3. The method of claim 2, wherein the determining the plurality of related proximity scores comprises:

generating a plurality of permutations of the observed proximity scores, thereby identifying a corresponding plurality of permuted observed proximity scores of each of the genomic fragments, wherein generating a permutation comprises swapping the observed proximity scores of randomly chosen genomic fragments that are related to each other according to the set of selection criteria.

4. The method of claim 3, wherein

determining each related proximity score of said at least one genomic fragment further comprises aggregating the permuted observed proximity scores of a permutation by aggregating the permuted observed proximity scores of the genomic fragments in a genomic neighborhood of said at least one genomic fragment within the permutation to obtain an aggregated permuted observed proximity score of the genomic fragment for each permutation.

5. The method of claim 4,

further comprising aggregating the observed proximity scores of the genomic fragments in the genomic neighborhood of said at least one genomic fragment, to obtain an aggregated observed proximity score of said at least one genomic fragment,
wherein the generating the indication of whether said at least one genomic fragment of the plurality of genomic fragments is involved in a chromosomal rearrangement is performed based on the aggregated observed proximity score of the at least one genomic fragment and the expected proximity score of the at least one genomic fragment.

6. The method of claim 5,

further comprising aggregating the observed proximity scores of the genomic fragments in the genomic neighborhood of each genomic fragment, to obtain an aggregated observed proximity score of each genomic fragment,
wherein the permutations are generated based on the aggregated observed proximity score of each genomic fragment, and
wherein the generating the indication of whether said at least one genomic fragment of the plurality of genomic fragments is involved in a chromosomal rearrangement is performed based on the aggregated observed proximity score of the at least one genomic fragment and the expected proximity score of the at least one genomic fragment.
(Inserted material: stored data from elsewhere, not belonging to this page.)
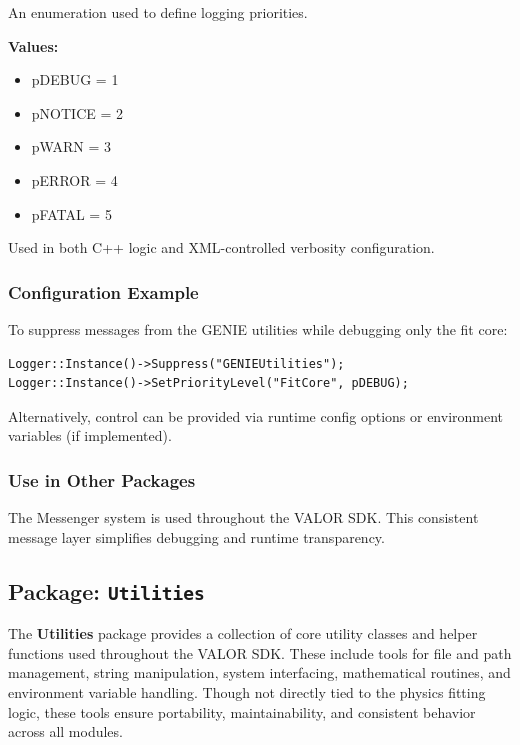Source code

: An enumeration used to define logging priorities.

\noindent\textbf{Values:}

\begin{itemize}
  \item {\color{amber}pDEBUG = 1}
  \item {\color{amber}pNOTICE = 2}
  \item {\color{amber}pWARN = 3}
  \item {\color{amber}pERROR = 4}
  \item {\color{amber}pFATAL = 5}
\end{itemize}

Used in both C++ logic and XML-controlled verbosity configuration.

\vspace{1em}
\subsubsection*{\color{cadmiumgreen}\bf Configuration Example}

To suppress messages from the GENIE utilities while debugging only the fit core:

\begin{lstlisting}
Logger::Instance()->Suppress("GENIEUtilities");
Logger::Instance()->SetPriorityLevel("FitCore", pDEBUG);
\end{lstlisting}

\noindent Alternatively, control can be provided via runtime config options or environment variables (if implemented).

\vspace{1em}
\subsubsection*{Use in Other Packages}

The {\color{cadmiumgreen} Messenger} system is used throughout the VALOR SDK.
This consistent message layer simplifies debugging and runtime transparency.

%
%
%

\subsection{Package: \texttt{Utilities}}

The {\color{cadmiumgreen} \textbf{Utilities}} package provides a collection of core utility classes and helper functions used throughout the VALOR SDK.  
These include tools for file and path management, string manipulation, system interfacing, mathematical routines, and environment variable handling.  
Though not directly tied to the physics fitting logic, these tools ensure portability, maintainability, and consistent behavior across all modules.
7. The method of claim 5, wherein the steps of aggregating the proximity scores, assigning the expected proximity score, and generating the indication of a likelihood that said at least one genomic fragment of the plurality of genomic fragments is involved in a chromosomal rearrangement are iterated for a plurality of different scales, wherein in each iteration a size of the genomic neighborhood is based on the scale.

8. The method of claim 1,

wherein determining the expected proximity score of said at least one genomic fragment comprises combining the plurality of related proximity scores of said at least one genomic fragment to determine for example an average and/or a standard deviation.

9. The method of claim 1, wherein the assigning the observed proximity score to each of the plurality of genomic fragments comprises:

assigning an observed proximity frequency to a plurality of genomic fragments of a genome, the observed proximity frequency being indicative of a presence in the dataset of at least one DNA read of the corresponding genomic fragment; and
computing each observed proximity score by combining the observed proximity frequencies in a genomic neighborhood of each genomic fragment, for example by binning the observed proximity frequencies, preferably wherein the observed proximity frequency comprises a binary value indicating whether the DNA read corresponding to the genomic fragment is present in the dataset or a value indicative of a number of DNA reads corresponding to the genomic fragment in the dataset.

10. The method of claim 1, wherein the providing the dataset of DNA reads comprises

a. determining the genomic region of interest in the reference genome;
b. performing a proximity ligation assay to generate a plurality of proximity ligated fragments;
c. sequencing the proximity ligated fragments;
d. mapping the sequenced proximity ligated fragments to a reference genome;
e. selecting a plurality of the sequenced proximity ligated fragments that include a sequence that is mapped to the genomic region of interest; and
f. detecting genomic fragments that are ligated to the genomic region of interest in at least one of the selected sequenced proximity ligated fragments.

11. The method according to claim 2, wherein the set of selection criteria for identifying the plurality of related genomic fragments that are related to the genomic fragment comprises at least one of:

a. whether a candidate related genomic fragment localizes in the reference genome in cis to the same chromosome that also harbors the genomic region of interest;
b. whether the candidate related genomic fragment localizes in the reference genome in cis to a specific part of the same chromosome that also harbors the genomic region of interest; and
c. whether the candidate related genomic fragment localizes in the reference genome in trans to a chromosome that does not harbor the genomic region of interest.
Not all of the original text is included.